Gabriel tersenyum manis pada gadis mungil itu, “Gue anterin kalian dulu aja. Kalau udah baru gue, Alvin, sama Ozy balik ke kamar”
“So sweet banget lo, Gab..” sindir Angel sambil menaik-turunkan alisnya.
“Nganter kita apa cuman nganter Oik?” goda Dea, seluruhnya tertawa mendengar celotehan Dea.
“Nganter kalian, kok.. Ga cuman Oik” jawab Gabriel akhirnya.
“Terus? Baliknya ntar ga sekalian sama Cakka juga?” tanya Sivia, matanya melirik Cakka tajam.
Gabriel mengangkat bahunya. Seolah ia tak perduli dengan ada atau tidak adanya Cakka, “Bodo amat. Ngapain mikirin dia? Dia aja ga mikirin gimana orang lain..” Gabriel menaikkan sedikit volume suaranya.
“Jelas, Gab! Dia, kan, udah ‘buta’ sama cinta! Mana mungkin mikirin gimana orang lain?” timpal Acha, matanya melotot pada Cakka dan Shilla yang terus saja mengawasi mereka.
Oik yang sedari tadi hanya tersenyum kecil pun akhirnya buka suara, “Udah, ah! Ke kamar aja, yuk? Gue laper, nih.. Kebetulan gue bawa camilan banyak. Mau?”
Sivia, Angel, Acha, Dea, Alvin, Gabriel, dan Ozy mengangguk kompak, “Mau!” teriak mereka.
Oik sampai harus menutup telinganya untuk meredam suara mereka bertujuh yang tak kenal volume, “Ya udah, ayo! Ozy, lo telpon Deva sama Ray sekalian, ya. Kesian mereka berduaan doang di kamar..”
Ozy mengacungkan ibu jarinya dan tersenyum lebar, “Sip, Ik!”
Mereka berdelapan pun berjalan beriringan menuju kamar para gadis-gadis itu. Tentu saja dengan Ozy yang masih bergulat dengan ponselnya untuk menghubungi Deva dan Ray. Sesekali, mereka semua tertawa lepas dan lebar.
“Lo berdua mau diem terus di sini dan jadi patung selamat datang, gitu?” sindir Sivia pada Cakka dan Shilla.
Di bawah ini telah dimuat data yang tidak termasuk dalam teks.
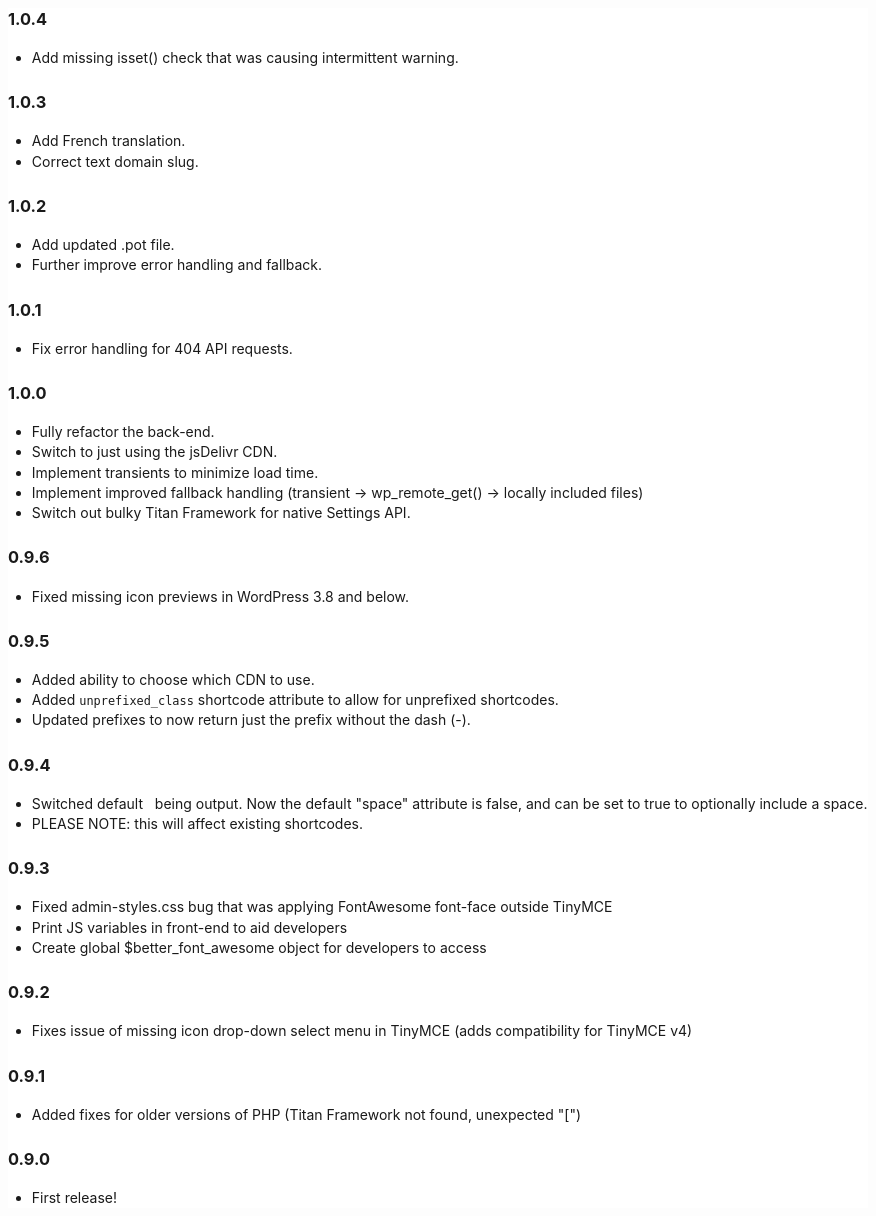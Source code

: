 ### 1.0.4 ###
* Add missing isset() check that was causing intermittent warning.

### 1.0.3 ###
* Add French translation.
* Correct text domain slug.

### 1.0.2 ###
* Add updated .pot file.
* Further improve error handling and fallback.

### 1.0.1 ###
* Fix error handling for 404 API requests.

### 1.0.0 ###
* Fully refactor the back-end.
* Switch to just using the jsDelivr CDN.
* Implement transients to minimize load time.
* Implement improved fallback handling (transient &rarr; wp_remote_get() &rarr; locally included files)
* Switch out bulky Titan Framework for native Settings API.

### 0.9.6 ###
* Fixed missing icon previews in WordPress 3.8 and below.

### 0.9.5 ###
* Added ability to choose which CDN to use.
* Added `unprefixed_class` shortcode attribute to allow for unprefixed shortcodes.
* Updated prefixes to now return just the prefix without the dash (-).

### 0.9.4 ###
* Switched default &nbsp; being output. Now the default "space" attribute is false, and can be set to true to optionally include a space.
* PLEASE NOTE: this will affect existing shortcodes.

### 0.9.3 ###
* Fixed admin-styles.css bug that was applying FontAwesome font-face outside TinyMCE
* Print JS variables in front-end to aid developers
* Create global $better_font_awesome object for developers to access

### 0.9.2 ###
* Fixes issue of missing icon drop-down select menu in TinyMCE (adds compatibility for TinyMCE v4)

### 0.9.1 ###
* Added fixes for older versions of PHP (Titan Framework not found, unexpected "[")

### 0.9.0 ###
* First release!
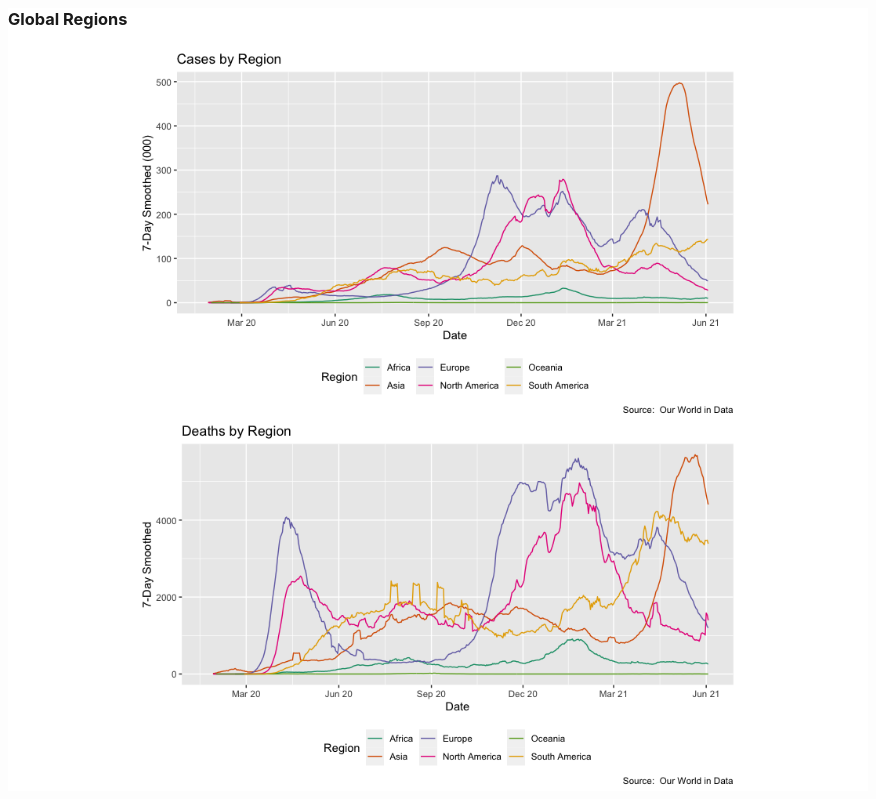 ### Global Regions

<img src="OWID_Covid19_Data_files/figure-gfm/region_cases_and_deaths-1.png" width="70%" style="display: block; margin: auto;" /><img src="OWID_Covid19_Data_files/figure-gfm/region_cases_and_deaths-2.png" width="70%" style="display: block; margin: auto;" />
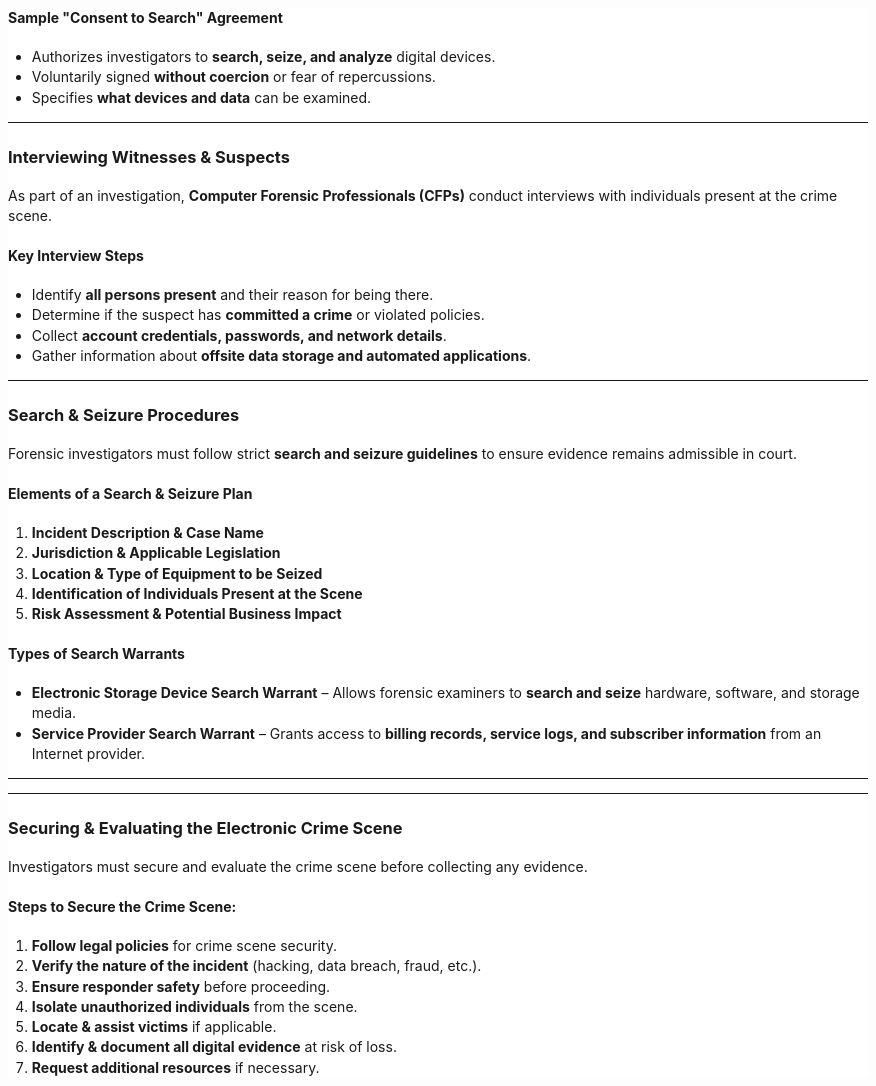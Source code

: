 #### **Sample "Consent to Search" Agreement**  
- Authorizes investigators to **search, seize, and analyze** digital devices.  
- Voluntarily signed **without coercion** or fear of repercussions.  
- Specifies **what devices and data** can be examined.  

---

### **Interviewing Witnesses & Suspects**  
As part of an investigation, **Computer Forensic Professionals (CFPs)** conduct interviews with individuals present at the crime scene.  

#### **Key Interview Steps**  
- Identify **all persons present** and their reason for being there.  
- Determine if the suspect has **committed a crime** or violated policies.  
- Collect **account credentials, passwords, and network details**.  
- Gather information about **offsite data storage and automated applications**.  

---

### **Search & Seizure Procedures**  
Forensic investigators must follow strict **search and seizure guidelines** to ensure evidence remains admissible in court.  

#### **Elements of a Search & Seizure Plan**  
1. **Incident Description & Case Name**  
2. **Jurisdiction & Applicable Legislation**  
3. **Location & Type of Equipment to be Seized**  
4. **Identification of Individuals Present at the Scene**  
5. **Risk Assessment & Potential Business Impact**  

#### **Types of Search Warrants**  
- **Electronic Storage Device Search Warrant** – Allows forensic examiners to **search and seize** hardware, software, and storage media.  
- **Service Provider Search Warrant** – Grants access to **billing records, service logs, and subscriber information** from an Internet provider.  

---
---

### **Securing & Evaluating the Electronic Crime Scene**  
Investigators must secure and evaluate the crime scene before collecting any evidence.  

#### **Steps to Secure the Crime Scene:**  
1. **Follow legal policies** for crime scene security.  
2. **Verify the nature of the incident** (hacking, data breach, fraud, etc.).  
3. **Ensure responder safety** before proceeding.  
4. **Isolate unauthorized individuals** from the scene.  
5. **Locate & assist victims** if applicable.  
6. **Identify & document all digital evidence** at risk of loss.  
7. **Request additional resources** if necessary.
Tanpa banyak bicara, keduanya pun berjalan mengekor kedelapan orang yang sedang tertawa lebar itu. Tepat ketika mereka bersepuluh sampai di depan kamar para gadis, Deva dan Ray datang dengan hebohnya.
“Tolong! Untung banget, Zy, lo nyuruh gue sama Deva ke sini. Kalau ga pasti udah pada ngira gue sama Deva homo-an di dalem kamar!” seru Ray dengan lebaynya.
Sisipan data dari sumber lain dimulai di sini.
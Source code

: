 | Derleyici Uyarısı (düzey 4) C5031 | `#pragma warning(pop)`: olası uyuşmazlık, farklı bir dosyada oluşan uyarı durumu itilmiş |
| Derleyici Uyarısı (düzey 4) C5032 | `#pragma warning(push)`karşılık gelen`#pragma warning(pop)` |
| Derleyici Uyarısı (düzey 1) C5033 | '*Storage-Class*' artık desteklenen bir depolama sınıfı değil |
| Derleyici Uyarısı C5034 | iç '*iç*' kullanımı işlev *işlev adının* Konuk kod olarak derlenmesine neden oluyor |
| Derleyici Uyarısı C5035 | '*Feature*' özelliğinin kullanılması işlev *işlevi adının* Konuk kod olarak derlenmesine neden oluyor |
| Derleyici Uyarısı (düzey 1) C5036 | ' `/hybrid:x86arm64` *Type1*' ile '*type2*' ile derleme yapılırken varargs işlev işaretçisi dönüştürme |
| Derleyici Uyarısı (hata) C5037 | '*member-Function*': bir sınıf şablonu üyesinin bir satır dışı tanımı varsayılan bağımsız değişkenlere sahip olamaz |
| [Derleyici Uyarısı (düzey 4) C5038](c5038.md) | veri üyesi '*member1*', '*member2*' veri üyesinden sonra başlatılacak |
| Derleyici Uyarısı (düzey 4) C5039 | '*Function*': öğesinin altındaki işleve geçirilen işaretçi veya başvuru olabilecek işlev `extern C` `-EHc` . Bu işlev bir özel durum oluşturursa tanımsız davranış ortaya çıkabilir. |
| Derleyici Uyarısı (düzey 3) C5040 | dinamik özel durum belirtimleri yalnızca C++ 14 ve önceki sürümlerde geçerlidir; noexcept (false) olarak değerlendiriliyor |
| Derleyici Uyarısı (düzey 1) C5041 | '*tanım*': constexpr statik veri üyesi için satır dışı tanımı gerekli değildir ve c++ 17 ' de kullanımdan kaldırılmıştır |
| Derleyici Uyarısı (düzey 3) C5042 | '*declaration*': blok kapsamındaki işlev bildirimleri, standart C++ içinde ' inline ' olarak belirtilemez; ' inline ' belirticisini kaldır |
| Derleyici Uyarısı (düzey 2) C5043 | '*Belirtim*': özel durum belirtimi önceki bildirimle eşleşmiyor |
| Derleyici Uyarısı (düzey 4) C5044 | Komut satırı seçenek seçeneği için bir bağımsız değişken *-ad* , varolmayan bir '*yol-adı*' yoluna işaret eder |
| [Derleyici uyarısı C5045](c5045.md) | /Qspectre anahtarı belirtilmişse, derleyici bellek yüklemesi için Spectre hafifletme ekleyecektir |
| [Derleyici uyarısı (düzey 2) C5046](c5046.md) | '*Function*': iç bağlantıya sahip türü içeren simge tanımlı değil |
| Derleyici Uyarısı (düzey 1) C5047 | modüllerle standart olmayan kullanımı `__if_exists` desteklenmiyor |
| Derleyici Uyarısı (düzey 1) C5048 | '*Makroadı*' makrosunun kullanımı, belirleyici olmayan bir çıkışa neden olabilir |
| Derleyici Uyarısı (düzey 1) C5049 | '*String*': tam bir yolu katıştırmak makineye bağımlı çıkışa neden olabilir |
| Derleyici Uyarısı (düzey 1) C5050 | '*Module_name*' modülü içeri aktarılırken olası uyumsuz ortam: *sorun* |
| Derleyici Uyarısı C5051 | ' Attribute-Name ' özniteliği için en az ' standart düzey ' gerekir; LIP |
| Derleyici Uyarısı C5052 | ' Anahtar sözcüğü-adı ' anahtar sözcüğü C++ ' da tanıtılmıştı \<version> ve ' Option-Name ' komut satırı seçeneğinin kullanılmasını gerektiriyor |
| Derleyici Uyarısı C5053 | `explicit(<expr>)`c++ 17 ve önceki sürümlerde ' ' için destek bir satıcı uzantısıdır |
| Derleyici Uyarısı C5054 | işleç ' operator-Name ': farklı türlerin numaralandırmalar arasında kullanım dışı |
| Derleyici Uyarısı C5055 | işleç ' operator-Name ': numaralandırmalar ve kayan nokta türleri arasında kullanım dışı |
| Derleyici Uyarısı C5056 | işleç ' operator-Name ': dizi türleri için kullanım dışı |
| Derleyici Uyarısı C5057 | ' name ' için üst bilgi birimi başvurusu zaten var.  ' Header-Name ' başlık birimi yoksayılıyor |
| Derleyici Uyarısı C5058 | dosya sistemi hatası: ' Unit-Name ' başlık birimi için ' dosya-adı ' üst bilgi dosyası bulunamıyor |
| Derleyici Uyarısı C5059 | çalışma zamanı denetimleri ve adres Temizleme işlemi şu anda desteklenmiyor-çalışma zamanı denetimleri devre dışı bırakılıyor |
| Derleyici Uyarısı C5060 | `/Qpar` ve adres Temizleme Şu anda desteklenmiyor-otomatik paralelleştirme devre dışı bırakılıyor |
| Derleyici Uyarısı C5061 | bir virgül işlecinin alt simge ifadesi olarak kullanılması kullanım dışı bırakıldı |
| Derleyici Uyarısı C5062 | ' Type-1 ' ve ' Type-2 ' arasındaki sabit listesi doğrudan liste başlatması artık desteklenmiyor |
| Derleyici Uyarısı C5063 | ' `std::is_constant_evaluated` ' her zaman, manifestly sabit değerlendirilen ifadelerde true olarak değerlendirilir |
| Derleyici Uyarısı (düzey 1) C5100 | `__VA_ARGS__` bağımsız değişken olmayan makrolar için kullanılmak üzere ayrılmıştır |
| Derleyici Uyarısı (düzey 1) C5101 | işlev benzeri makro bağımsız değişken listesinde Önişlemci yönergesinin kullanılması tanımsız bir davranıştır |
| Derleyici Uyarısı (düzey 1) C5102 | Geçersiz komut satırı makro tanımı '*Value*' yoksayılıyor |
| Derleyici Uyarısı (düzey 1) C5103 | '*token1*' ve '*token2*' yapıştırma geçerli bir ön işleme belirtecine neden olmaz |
“Bukannya kalian berdua emang kayak gitu?” tanya Alvin dengan ekspresi super datar.
Deva menempeleng kepala Alvin dengan keras, “Sompret! Fitnah lu, ya! Kagak gua kasih tau tempat-tempat cari oleh-oleh yang murah di sini, ya, lu!” amcamnya.
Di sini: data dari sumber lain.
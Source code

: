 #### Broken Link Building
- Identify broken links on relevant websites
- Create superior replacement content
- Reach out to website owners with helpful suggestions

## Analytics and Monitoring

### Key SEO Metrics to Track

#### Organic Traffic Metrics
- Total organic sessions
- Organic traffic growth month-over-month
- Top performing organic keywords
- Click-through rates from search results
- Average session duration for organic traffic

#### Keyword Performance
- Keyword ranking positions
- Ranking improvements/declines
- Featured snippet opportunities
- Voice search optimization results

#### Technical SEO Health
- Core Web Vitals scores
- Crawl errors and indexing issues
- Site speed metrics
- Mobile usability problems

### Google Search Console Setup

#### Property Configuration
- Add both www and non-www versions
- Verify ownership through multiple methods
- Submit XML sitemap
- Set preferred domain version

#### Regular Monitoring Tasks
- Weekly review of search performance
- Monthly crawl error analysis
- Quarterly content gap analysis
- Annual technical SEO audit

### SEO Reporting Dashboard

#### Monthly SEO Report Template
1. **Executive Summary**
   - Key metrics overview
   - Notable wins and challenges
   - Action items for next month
Alvin memutar bola matanya dan mendesis, “Mentang-mentang banget, ya, yang orang asli sini..”
Oik pun membuka pintu kamarnya dan kunci yang tadi telah diberikan. Tentu saja dengan tertawa terpingkal-pingkal mendengar celotehan Ray, Alvin, dan Deva. Begitu pintu kamar terbuka, terhamparlah kamar yang akan ia dan kelima gadis lainnya tempati untuk dua hari kedepan.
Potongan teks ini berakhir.